> _Your assignment_: Check each line of the listing below for the string "data", and copy the ones that have it.

> _Records_:
Start of Block

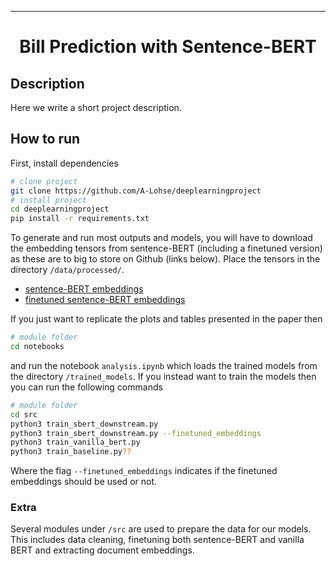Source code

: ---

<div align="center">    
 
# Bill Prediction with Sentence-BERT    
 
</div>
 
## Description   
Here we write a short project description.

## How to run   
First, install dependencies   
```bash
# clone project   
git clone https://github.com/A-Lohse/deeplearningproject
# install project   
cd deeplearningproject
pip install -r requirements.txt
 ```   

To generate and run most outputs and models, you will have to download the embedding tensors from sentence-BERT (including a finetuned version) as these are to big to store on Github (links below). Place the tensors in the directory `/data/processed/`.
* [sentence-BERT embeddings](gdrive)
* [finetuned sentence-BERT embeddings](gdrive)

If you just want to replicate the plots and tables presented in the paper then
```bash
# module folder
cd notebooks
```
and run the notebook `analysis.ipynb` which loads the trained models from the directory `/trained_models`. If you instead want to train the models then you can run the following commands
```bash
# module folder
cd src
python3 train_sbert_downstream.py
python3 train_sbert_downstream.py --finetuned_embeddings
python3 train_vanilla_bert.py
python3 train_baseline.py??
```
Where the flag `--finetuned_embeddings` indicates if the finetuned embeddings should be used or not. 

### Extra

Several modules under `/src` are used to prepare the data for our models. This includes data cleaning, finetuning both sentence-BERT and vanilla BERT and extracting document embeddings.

End of Block
Start of Block

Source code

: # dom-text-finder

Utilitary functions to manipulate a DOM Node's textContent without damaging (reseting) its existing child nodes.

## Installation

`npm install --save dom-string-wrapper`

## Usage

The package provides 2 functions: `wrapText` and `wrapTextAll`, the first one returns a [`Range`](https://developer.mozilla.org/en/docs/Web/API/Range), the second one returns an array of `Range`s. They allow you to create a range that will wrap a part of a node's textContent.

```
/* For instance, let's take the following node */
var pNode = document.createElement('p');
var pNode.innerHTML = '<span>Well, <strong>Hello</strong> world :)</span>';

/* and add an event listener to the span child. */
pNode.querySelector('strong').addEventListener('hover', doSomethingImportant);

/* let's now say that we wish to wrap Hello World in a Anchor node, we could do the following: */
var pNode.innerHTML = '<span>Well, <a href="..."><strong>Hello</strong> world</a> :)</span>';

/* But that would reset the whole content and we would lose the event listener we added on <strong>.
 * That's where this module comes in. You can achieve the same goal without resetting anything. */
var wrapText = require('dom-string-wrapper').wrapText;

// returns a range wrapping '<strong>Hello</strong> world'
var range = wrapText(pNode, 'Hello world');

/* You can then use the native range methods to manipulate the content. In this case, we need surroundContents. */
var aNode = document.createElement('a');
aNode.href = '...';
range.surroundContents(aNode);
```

End of Block

> _Answer space_:
To generate and run most outputs and models, you will have to download the embedding tensors from sentence-BERT (including a finetuned version) as these are to big to store on Github (links below). Place the tensors in the directory `/data/processed/`.
Several modules under `/src` are used to prepare the data for our models. This includes data cleaning, finetuning both sentence-BERT and vanilla BERT and extracting document embeddings.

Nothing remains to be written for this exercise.